- _What the task requires_
Each entry should appear in the answer exactly as written.

──────────────────────────────

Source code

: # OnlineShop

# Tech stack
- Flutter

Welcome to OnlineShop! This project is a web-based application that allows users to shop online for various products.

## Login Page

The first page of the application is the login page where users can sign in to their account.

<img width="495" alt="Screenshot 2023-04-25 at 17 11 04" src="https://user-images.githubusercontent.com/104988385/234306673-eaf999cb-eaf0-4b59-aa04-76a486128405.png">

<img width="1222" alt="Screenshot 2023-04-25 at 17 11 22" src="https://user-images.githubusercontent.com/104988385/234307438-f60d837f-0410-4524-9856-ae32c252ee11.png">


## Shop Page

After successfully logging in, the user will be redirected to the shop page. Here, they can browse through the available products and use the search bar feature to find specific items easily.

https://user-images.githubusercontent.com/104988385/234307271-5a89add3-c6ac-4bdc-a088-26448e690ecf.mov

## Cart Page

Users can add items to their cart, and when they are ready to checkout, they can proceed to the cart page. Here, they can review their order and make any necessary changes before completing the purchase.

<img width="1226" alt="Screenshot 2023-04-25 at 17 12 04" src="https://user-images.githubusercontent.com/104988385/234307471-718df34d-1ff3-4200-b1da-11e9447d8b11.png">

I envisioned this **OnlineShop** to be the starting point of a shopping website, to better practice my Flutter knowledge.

──────────────────────────────

- _Reply to the exercise_
Source code

: # OnlineShop

# Tech stack
- Flutter

Welcome to OnlineShop! This project is a web-based application that allows users to shop online for various products.

## Login Page

The first page of the application is the login page where users can sign in to their account.

<img width="495" alt="Screenshot 2023-04-25 at 17 11 04" src="https://user-images.githubusercontent.com/104988385/234306673-eaf999cb-eaf0-4b59-aa04-76a486128405.png">

<img width="1222" alt="Screenshot 2023-04-25 at 17 11 22" src="https://user-images.githubusercontent.com/104988385/234307438-f60d837f-0410-4524-9856-ae32c252ee11.png">


## Shop Page

After successfully logging in, the user will be redirected to the shop page. Here, they can browse through the available products and use the search bar feature to find specific items easily.

https://user-images.githubusercontent.com/104988385/234307271-5a89add3-c6ac-4bdc-a088-26448e690ecf.mov

## Cart Page

Users can add items to their cart, and when they are ready to checkout, they can proceed to the cart page. Here, they can review their order and make any necessary changes before completing the purchase.

<img width="1226" alt="Screenshot 2023-04-25 at 17 12 04" src="https://user-images.githubusercontent.com/104988385/234307471-718df34d-1ff3-4200-b1da-11e9447d8b11.png">

I envisioned this **OnlineShop** to be the starting point of a shopping website, to better practice my Flutter knowledge.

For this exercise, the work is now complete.